Regarding horns, the project has the advantage of using Maronesa. Surely, Maronesa has its disadvantages too (small size, sometimes rather hefty bulls, short faces), but is very useful in two respects: the colour is nearly always a perfect wildtype colour, often with a well marked sexual dimorphism. That is the case only in very few breeds. And, much more important, Maronesa often have horns with a very clear inwards-curve, in both sexes. This is also a rarity in most breeds. Therefore, when they take advantage of this breed, the Tauros Project might have less problems in achieving inwards-facing horns in both sexes than most other projects.

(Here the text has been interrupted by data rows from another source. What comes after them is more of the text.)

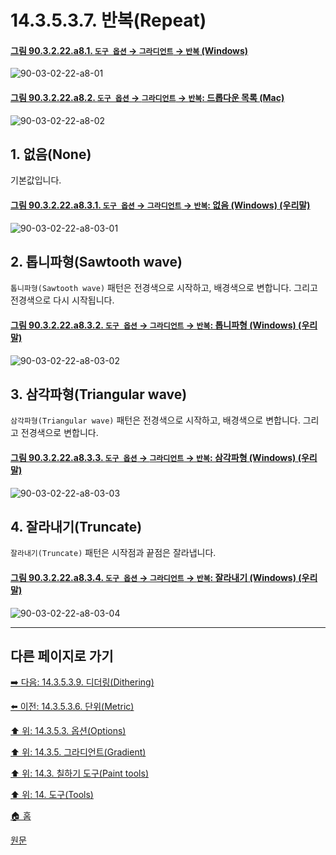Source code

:# 14.3.5.3.7. 반복(Repeat)

<a id="90-03-02-22-a8-01"></a>

#### [그림 90.3.2.22.a8.1. `도구 옵션` → `그라디언트` → `반복` (Windows)](./90-03-02-22-gradient.md#90-03-02-22-a8-01)
![90-03-02-22-a8-01](https://github.com/wonder13662/gimp/assets/15767104/29d4c268-8e47-4f56-9ded-db3a7cd83df7)

<a id="90-03-02-22-a8-02"></a>

#### [그림 90.3.2.22.a8.2. `도구 옵션` → `그라디언트` → `반복`: 드롭다운 목록 (Mac)](./90-03-02-22-gradient.md#90-03-02-22-a8-02)
![90-03-02-22-a8-02](https://github.com/wonder13662/gimp/assets/15767104/65531f3d-f414-4ed5-a202-56d65620fbaf)

## 1. 없음(None)
기본값입니다.

<a id="90-03-02-22-a8-03-01"></a>

#### [그림 90.3.2.22.a8.3.1. `도구 옵션` → `그라디언트` → `반복`: 없음 (Windows) (우리말)](./90-03-02-22-gradient.md#90-03-02-22-a8-03-01)
![90-03-02-22-a8-03-01](https://github.com/wonder13662/gimp/assets/15767104/13a3879f-d68e-4cfb-8a8b-fcc997a444ec)

## 2. 톱니파형(Sawtooth wave)
`톱니파형(Sawtooth wave)` 패턴은 전경색으로 시작하고, 배경색으로 변합니다. 그리고 전경색으로 다시 시작됩니다.

<a id="90-03-02-22-a8-03-02"></a>

#### [그림 90.3.2.22.a8.3.2. `도구 옵션` → `그라디언트` → `반복`: 톱니파형 (Windows) (우리말)](./90-03-02-22-gradient.md#90-03-02-22-a8-03-02)
![90-03-02-22-a8-03-02](https://github.com/wonder13662/gimp/assets/15767104/86b4bc6a-6932-4166-baae-42cb37a07c29)

## 3. 삼각파형(Triangular wave)
`삼각파형(Triangular wave)` 패턴은 전경색으로 시작하고, 배경색으로 변합니다. 그리고 전경색으로 변합니다.

<a id="90-03-02-22-a8-03-03"></a>

#### [그림 90.3.2.22.a8.3.3. `도구 옵션` → `그라디언트` → `반복`: 삼각파형 (Windows) (우리말)](./90-03-02-22-gradient.md#90-03-02-22-a8-03-03)
![90-03-02-22-a8-03-03](https://github.com/wonder13662/gimp/assets/15767104/954b793b-e900-4883-982a-c3853b64ed9f)

## 4. 잘라내기(Truncate)
`잘라내기(Truncate)` 패턴은 시작점과 끝점은 잘라냅니다.

<a id="90-03-02-22-a8-03-04"></a>

#### [그림 90.3.2.22.a8.3.4. `도구 옵션` → `그라디언트` → `반복`: 잘라내기 (Windows) (우리말)](./90-03-02-22-gradient.md#90-03-02-22-a8-03-04)
![90-03-02-22-a8-03-04](https://github.com/wonder13662/gimp/assets/15767104/dfd60966-5ece-48dd-8b6d-aa820216a8a5)

***

## 다른 페이지로 가기

[➡️ 다음: 14.3.5.3.9. 디더링(Dithering)](./14-03-05-03-09-dithering.md)

[⬅️ 이전: 14.3.5.3.6. 단위(Metric)](./14-03-05-03-06-metric.md)

[⬆️ 위: 14.3.5.3. 옵션(Options)](14-03-05-03-00-options.md)

[⬆️ 위: 14.3.5. 그라디언트(Gradient)](./14-03-05-00-gradient.md)

[⬆️ 위: 14.3. 칠하기 도구(Paint tools)](./14-03-00-paint-tools.md)

[⬆️ 위: 14. 도구(Tools)](./14-00-tools.md)

[🏠 홈](./00-home.md)

[원문](https://docs.gimp.org/2.10/ko/gimp-tool-bucket-fill.html#idm12721)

I am very happy that the Tauros Project is using Maronesa. So far, it is the only project using that breed. I think Maronesa can be very helpful when crossed with the right breeds. Imagine a herd that is composed of Maronesa x Chianina only. It would bear a lot of potential, it would include almost all aurochs traits except for really elongated skulls. Using Maltese cattle instead of Chianina would also result in a much lower frequency of dilution alleles in the herd and add the elongated skull shape. Both combinations would still probably need some augmentation regarding horn size.

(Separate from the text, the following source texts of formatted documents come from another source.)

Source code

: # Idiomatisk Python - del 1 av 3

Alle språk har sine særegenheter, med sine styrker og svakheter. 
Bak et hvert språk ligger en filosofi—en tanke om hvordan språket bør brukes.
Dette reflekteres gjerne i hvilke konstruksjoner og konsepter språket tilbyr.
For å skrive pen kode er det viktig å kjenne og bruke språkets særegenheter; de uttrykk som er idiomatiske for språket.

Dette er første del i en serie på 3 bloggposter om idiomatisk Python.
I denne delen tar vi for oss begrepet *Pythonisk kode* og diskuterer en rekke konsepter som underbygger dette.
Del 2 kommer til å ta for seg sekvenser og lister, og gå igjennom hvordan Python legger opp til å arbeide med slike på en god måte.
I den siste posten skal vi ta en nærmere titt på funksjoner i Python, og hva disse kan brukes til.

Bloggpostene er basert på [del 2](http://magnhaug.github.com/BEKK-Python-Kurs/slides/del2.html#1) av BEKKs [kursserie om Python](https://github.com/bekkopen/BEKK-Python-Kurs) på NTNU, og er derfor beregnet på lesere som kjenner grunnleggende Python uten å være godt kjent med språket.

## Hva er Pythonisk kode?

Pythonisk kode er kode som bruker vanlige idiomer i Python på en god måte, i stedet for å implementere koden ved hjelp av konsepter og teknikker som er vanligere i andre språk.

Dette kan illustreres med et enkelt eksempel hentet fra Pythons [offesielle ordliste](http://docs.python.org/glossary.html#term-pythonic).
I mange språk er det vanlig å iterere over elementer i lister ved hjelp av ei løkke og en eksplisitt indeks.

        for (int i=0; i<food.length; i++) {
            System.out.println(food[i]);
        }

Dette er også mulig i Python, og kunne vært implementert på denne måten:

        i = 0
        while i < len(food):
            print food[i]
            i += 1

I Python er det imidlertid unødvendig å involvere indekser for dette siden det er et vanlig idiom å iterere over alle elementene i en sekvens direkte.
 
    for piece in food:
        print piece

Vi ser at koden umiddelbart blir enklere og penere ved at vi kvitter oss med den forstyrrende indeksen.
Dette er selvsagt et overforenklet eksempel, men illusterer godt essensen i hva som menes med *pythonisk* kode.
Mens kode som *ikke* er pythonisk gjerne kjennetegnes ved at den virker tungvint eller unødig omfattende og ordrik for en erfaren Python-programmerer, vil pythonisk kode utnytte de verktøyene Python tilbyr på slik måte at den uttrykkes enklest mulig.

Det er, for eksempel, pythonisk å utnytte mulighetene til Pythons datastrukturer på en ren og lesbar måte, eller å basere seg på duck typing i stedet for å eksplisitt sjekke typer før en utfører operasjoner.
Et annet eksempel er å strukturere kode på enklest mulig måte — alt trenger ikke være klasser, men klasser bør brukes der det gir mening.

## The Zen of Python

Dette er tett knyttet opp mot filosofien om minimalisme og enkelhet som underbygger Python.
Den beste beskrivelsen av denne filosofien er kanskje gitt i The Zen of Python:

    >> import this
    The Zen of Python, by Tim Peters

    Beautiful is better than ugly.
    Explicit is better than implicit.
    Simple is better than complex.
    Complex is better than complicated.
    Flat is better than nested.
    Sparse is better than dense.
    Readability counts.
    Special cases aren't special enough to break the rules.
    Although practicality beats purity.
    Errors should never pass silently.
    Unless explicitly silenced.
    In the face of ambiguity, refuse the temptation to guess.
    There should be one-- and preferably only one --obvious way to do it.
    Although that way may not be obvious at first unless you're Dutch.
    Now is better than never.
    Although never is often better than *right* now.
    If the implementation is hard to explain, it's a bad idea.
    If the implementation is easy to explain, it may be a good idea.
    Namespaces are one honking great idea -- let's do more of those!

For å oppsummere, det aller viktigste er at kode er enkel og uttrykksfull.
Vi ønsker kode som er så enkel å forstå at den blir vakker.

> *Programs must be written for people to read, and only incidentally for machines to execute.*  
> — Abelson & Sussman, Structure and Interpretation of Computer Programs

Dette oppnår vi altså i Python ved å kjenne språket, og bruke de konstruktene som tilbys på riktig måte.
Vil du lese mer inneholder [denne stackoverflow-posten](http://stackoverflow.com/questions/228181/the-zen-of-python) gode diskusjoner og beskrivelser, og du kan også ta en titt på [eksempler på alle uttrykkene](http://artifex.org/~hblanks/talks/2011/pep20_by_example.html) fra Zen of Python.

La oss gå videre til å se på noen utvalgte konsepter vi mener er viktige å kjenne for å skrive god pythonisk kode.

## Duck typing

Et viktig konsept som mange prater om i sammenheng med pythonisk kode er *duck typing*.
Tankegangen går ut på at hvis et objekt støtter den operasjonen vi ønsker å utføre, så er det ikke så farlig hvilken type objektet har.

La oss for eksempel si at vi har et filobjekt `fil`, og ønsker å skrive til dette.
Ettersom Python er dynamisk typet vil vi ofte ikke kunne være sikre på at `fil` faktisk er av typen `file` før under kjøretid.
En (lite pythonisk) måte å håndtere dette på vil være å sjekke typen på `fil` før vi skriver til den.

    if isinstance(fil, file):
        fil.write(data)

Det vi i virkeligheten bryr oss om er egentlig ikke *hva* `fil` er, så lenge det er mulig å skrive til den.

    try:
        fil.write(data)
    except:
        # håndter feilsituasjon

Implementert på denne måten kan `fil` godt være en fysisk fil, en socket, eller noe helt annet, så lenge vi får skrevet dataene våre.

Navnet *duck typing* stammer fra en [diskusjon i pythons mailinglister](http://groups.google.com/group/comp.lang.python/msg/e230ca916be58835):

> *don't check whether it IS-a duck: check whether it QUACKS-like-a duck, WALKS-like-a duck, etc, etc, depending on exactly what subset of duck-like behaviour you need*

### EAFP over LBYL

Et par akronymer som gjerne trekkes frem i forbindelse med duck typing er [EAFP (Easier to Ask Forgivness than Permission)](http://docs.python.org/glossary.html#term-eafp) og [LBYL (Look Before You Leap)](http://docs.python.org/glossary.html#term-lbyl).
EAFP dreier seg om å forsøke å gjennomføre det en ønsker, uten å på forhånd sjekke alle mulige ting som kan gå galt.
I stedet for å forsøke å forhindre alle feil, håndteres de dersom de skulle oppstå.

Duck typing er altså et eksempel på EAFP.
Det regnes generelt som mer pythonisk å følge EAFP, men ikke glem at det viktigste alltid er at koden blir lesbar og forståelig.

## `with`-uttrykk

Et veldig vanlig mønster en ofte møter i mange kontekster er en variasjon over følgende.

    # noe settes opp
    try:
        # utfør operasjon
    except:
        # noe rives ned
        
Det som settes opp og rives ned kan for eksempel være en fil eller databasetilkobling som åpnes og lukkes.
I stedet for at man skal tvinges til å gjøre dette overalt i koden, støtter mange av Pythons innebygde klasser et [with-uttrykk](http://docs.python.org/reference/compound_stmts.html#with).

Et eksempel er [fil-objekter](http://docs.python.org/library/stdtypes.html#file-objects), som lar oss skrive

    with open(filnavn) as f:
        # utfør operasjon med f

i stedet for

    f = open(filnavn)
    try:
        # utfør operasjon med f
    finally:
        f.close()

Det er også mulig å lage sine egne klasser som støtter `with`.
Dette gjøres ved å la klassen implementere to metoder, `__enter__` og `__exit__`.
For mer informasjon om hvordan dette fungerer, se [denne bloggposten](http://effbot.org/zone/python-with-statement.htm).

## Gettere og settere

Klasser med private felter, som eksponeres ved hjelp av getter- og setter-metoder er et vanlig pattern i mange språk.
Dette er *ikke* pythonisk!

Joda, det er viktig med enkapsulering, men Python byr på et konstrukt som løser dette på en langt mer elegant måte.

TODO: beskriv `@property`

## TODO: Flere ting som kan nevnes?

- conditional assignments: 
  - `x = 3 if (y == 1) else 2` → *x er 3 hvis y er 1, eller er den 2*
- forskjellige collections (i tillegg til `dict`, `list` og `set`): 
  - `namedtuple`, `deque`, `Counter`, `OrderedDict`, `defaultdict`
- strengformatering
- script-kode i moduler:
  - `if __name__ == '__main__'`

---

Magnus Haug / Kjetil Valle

Back to the Tauros Project. I think that the project is progressing well and they are doing a good job (according to the Rewidling Europe webpage, they have almost 300 crossbred animals by now, dispersed among several European countries). Regardless of whether they are going to achieve truly impressive sizes or horn volume, I think the project is going to produce many rather good individuals in any case. The basis is good, and many of the crossbred animals born already look satisfying. I repeat my statement that I think the Tauros cattle will resemble Taurus cattle, with minor differences because they have different founding breeds. And that is a good thing, as it means they will achieve a high resemblance to their common wild ancestor. Of course the project faces the same challenges as all cattle breeding projects: it has to unify the desired traits and get rid of the undesired ones. And since the rules of inheritance go for all projects, it will take a lot of time, especially in such a slowly reproducing species as cattle. Recessive alleles, such as the dilution factors inherited by Podolian cattle or the recessive red of Highland cattle, will continue to show up for decades, just as other undesired traits will do. But that is a problem that all projects are facing, that’s part of animal breeding.

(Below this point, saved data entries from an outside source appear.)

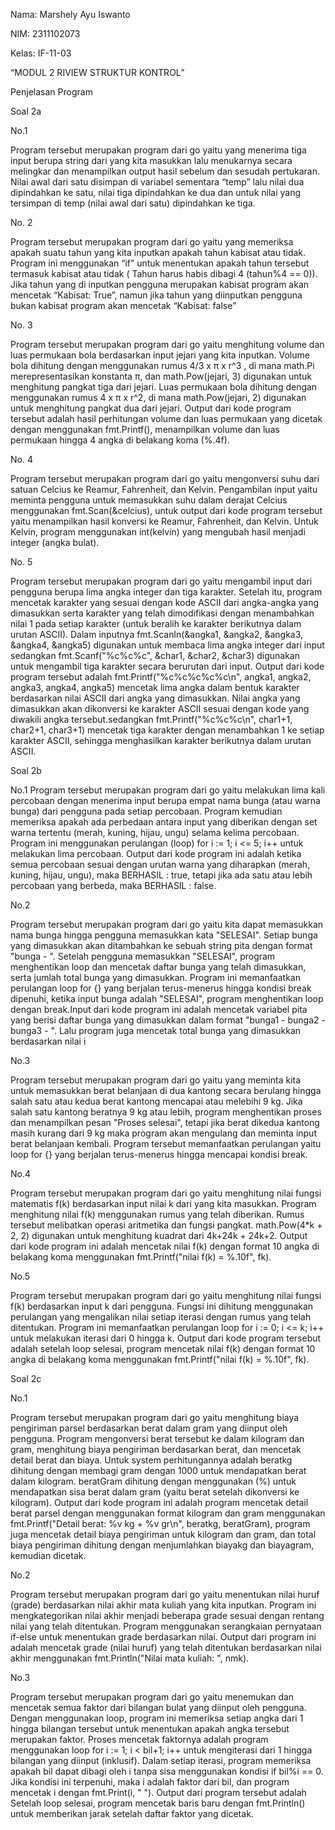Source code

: Nama: Marshely Ayu Iswanto 

NIM: 2311102073

Kelas: IF-11-03

“MODUL 2 RIVIEW STRUKTUR KONTROL”

Penjelasan Program

Soal 2a

No.1 

Program tersebut merupakan program dari go yaitu yang menerima tiga input berupa string dari yang kita masukkan lalu menukarnya secara melingkar dan menampilkan output hasil sebelum dan sesudah pertukaran. Nilai awal dari satu disimpan di variabel sementara “temp” lalu nilai dua dipindahkan ke satu, nilai tiga dipindahkan ke dua dan untuk nilai yang tersimpan di temp (nilai awal dari satu) dipindahkan ke tiga. 

No. 2

Program tersebut merupakan program dari go yaitu yang memeriksa apakah suatu tahun yang kita inputkan apakah tahun kabisat atau tidak. Program ini menggunakan “if” untuk menentukan apakah tahun tersebut termasuk kabisat atau tidak ( Tahun harus habis dibagi 4 (tahun%4 == 0)). Jika tahun yang di inputkan pengguna merupakan kabisat program akan mencetak “Kabisat: True”, namun jika tahun yang diinputkan pengguna bukan kabisat program akan mencetak “Kabisat: false”

No. 3

Program tersebut merupakan program dari  go yaitu menghitung volume dan luas permukaan bola berdasarkan input jejari yang kita inputkan. Volume bola dihitung dengan menggunakan  rumus 4/3 x π x r^3 , di mana math.Pi merepresentasikan konstanta π, dan math.Pow(jejari, 3) digunakan untuk menghitung pangkat tiga dari jejari. Luas permukaan bola dihitung dengan menggunakan  rumus 4 x π x r^2, di mana math.Pow(jejari, 2) digunakan untuk menghitung pangkat dua dari jejari. Output dari kode program tersebut adalah hasil perhitungan volume dan luas permukaan yang dicetak dengan menggunakan fmt.Printf(), menampilkan volume dan luas permukaan hingga 4 angka di belakang koma (%.4f).

No. 4

Program tersebut merupakan program dari go  yaitu mengonversi suhu dari satuan Celcius ke Reamur, Fahrenheit, dan Kelvin. Pengambilan input yaitu meminta pengguna untuk memasukkan suhu dalam derajat Celcius menggunakan fmt.Scan(&celcius),  untuk output dari kode program tersebut yaitu menampilkan hasil konversi ke Reamur, Fahrenheit, dan Kelvin. Untuk Kelvin, program menggunakan int(kelvin) yang mengubah hasil menjadi integer (angka bulat).

No. 5

Program tersebut merupakan program dari go yaitu mengambil input dari pengguna berupa lima angka integer dan tiga karakter. Setelah itu, program mencetak karakter yang sesuai dengan kode ASCII dari angka-angka yang dimasukkan serta karakter yang telah dimodifikasi dengan menambahkan nilai 1 pada setiap karakter (untuk beralih ke karakter berikutnya dalam urutan ASCII). Dalam inputnya fmt.Scanln(&angka1, &angka2, &angka3, &angka4, &angka5) digunakan untuk membaca lima angka integer dari input sedangkan fmt.Scanf("%c%c%c", &char1, &char2, &char3) digunakan untuk mengambil tiga karakter secara berurutan dari input. Output dari kode program tersebut adalah fmt.Printf("%c%c%c%c%c\n", angka1, angka2, angka3, angka4, angka5) mencetak lima angka dalam bentuk karakter berdasarkan nilai ASCII dari angka yang dimasukkan. Nilai angka yang dimasukkan akan dikonversi ke karakter ASCII sesuai dengan kode yang diwakili angka tersebut.sedangkan fmt.Printf("%c%c%c\n", char1+1, char2+1, char3+1) mencetak tiga karakter dengan menambahkan 1 ke setiap karakter ASCII, sehingga menghasilkan karakter berikutnya dalam urutan ASCII.



Soal 2b

No.1 
Program tersebut merupakan program dari go yaitu melakukan lima kali percobaan dengan menerima input berupa empat nama bunga (atau warna bunga) dari pengguna pada setiap percobaan. Program kemudian memeriksa apakah ada perbedaan antara input yang diberikan dengan set warna tertentu (merah, kuning, hijau, ungu) selama kelima percobaan. Program ini menggunakan perulangan (loop) for i := 1; i <= 5; i++ untuk melakukan lima percobaan. Output dari kode program ini  adalah ketika semua percobaan sesuai dengan urutan warna yang diharapkan (merah, kuning, hijau, ungu), maka BERHASIL : true, tetapi  jika ada satu atau lebih percobaan yang berbeda, maka BERHASIL : false.

No.2

Program tersebut merupakan program dari go  yaitu kita dapat memasukkan nama bunga hingga pengguna memasukkan kata "SELESAI". Setiap bunga yang dimasukkan akan ditambahkan ke sebuah string pita dengan format "bunga - ". Setelah pengguna memasukkan "SELESAI", program menghentikan loop dan mencetak daftar bunga yang telah dimasukkan, serta jumlah total bunga yang dimasukkan. Program ini memanfaatkan perulangan loop for {} yang berjalan terus-menerus hingga kondisi break dipenuhi, ketika input bunga adalah "SELESAI", program menghentikan loop dengan break.Input dari kode program ini adalah mencetak variabel pita yang berisi daftar bunga yang dimasukkan dalam format "bunga1 - bunga2 - bunga3 - ". Lalu program juga mencetak total bunga yang dimasukkan berdasarkan nilai i

No.3

Program tersebut merupakan program dari go yaitu yang meminta kita untuk memasukkan berat belanjaan di dua kantong secara berulang hingga salah satu atau kedua berat kantong mencapai atau melebihi 9 kg. Jika salah satu kantong beratnya 9 kg atau lebih, program menghentikan proses dan menampilkan pesan "Proses selesai", tetapi jika berat dikedua kantong masih kurang dari 9 kg maka program akan mengulang dan meminta input berat belanjaan kembali. Program tersebut memanfaatkan perulangan yaitu loop for {} yang berjalan terus-menerus hingga mencapai kondisi break.

No.4

Program tersebut merupakan program dari go  yaitu menghitung nilai fungsi matematis f(k) berdasarkan input nilai k dari yang kita masukkan. Program menghitung nilai f(k) menggunakan rumus yang telah diberikan. Rumus tersebut melibatkan operasi aritmetika dan fungsi pangkat. math.Pow(4*k + 2, 2) digunakan untuk menghitung kuadrat dari 4k+24k + 24k+2. Output dari kode program ini adalah mencetak nilai f(k) dengan format 10 angka di belakang koma menggunakan fmt.Printf("nilai f(k) = %.10f", fk).

No.5

Program tersebut merupakan program dari go yaitu menghitung nilai fungsi f(k) berdasarkan input k dari pengguna. Fungsi ini dihitung menggunakan perulangan yang mengalikan nilai setiap iterasi dengan rumus yang telah ditentukan. Program ini memanfaatkan perulangan loop for i := 0; i <= k; i++ untuk melakukan iterasi dari 0 hingga k. Output dari kode program tersebut adalah setelah loop selesai, program mencetak nilai f(k) dengan format 10 angka di belakang koma menggunakan fmt.Printf("nilai f(k) = %.10f", fk).


Soal 2c

No.1

Program tersebut merupakan program dari go  yaitu menghitung biaya pengiriman parsel berdasarkan berat dalam gram yang diinput oleh pengguna. Program mengonversi berat tersebut ke dalam kilogram dan gram, menghitung biaya pengiriman berdasarkan berat, dan mencetak detail berat dan biaya. Untuk system perhitungannya adalah beratkg dihitung dengan membagi gram dengan 1000 untuk mendapatkan berat dalam kilogram. beratGram dihitung dengan menggunakan (%) untuk mendapatkan sisa berat dalam gram (yaitu berat setelah dikonversi ke kilogram). Output dari  kode program ini adalah program mencetak detail berat parsel dengan menggunakan format kilogram dan gram menggunakan fmt.Printf("Detail berat: %v kg + %v gr\n", beratkg, beratGram), program juga mencetak detail biaya pengiriman untuk kilogram dan gram, dan total biaya pengiriman dihitung dengan menjumlahkan biayakg dan biayagram, kemudian dicetak.

No.2

Program tersebut merupakan program dari go  yaitu menentukan nilai huruf (grade) berdasarkan nilai akhir mata kuliah yang kita inputkan. Program ini mengkategorikan nilai akhir menjadi beberapa grade sesuai dengan rentang nilai yang telah ditentukan. Program menggunakan serangkaian pernyataan if-else untuk menentukan grade berdasarkan nilai. Output dari program ini adalah mencetak grade (nilai huruf) yang telah ditentukan berdasarkan nilai akhir menggunakan fmt.Println("Nilai mata kuliah: ", nmk).

No.3

Program tersebut merupakan program dari go  yaitu menemukan dan mencetak semua faktor dari bilangan bulat yang diinput oleh pengguna. Dengan menggunakan loop, program ini memeriksa setiap angka dari 1 hingga bilangan tersebut untuk menentukan apakah angka tersebut merupakan faktor. Proses mencetak faktornya adalah program menggunakan loop for i := 1; i < bil+1; i++ untuk mengiterasi dari 1 hingga bilangan yang diinput (inklusif). Dalam setiap iterasi, program memeriksa apakah bil dapat dibagi oleh i tanpa sisa menggunakan kondisi if bil%i == 0. Jika kondisi ini terpenuhi, maka i adalah faktor dari bil, dan program mencetak i dengan fmt.Print(i, " "). Output dari program tersebut adalah Setelah loop selesai, program mencetak baris baru dengan fmt.Println() untuk memberikan jarak setelah daftar faktor yang dicetak.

All in all, I am very happy with the progress of the project. It is great to see how it creates one herd after the other, I enjoy looking at the animals, and I am looking forward to see the future cross animals and I am confident that there will be some really good individuals among them. I think that we are living in the golden age of “breeding back”. There are so many projects and herds in so many European countries, and all of them are promising. All of them have their own take-on to this subject, and this is positive, as there are probably multiple ways to the goal and it increases the genetic diversity of the herds in sum (I am still dreaming of one large “breeding back” metapopulation in the future).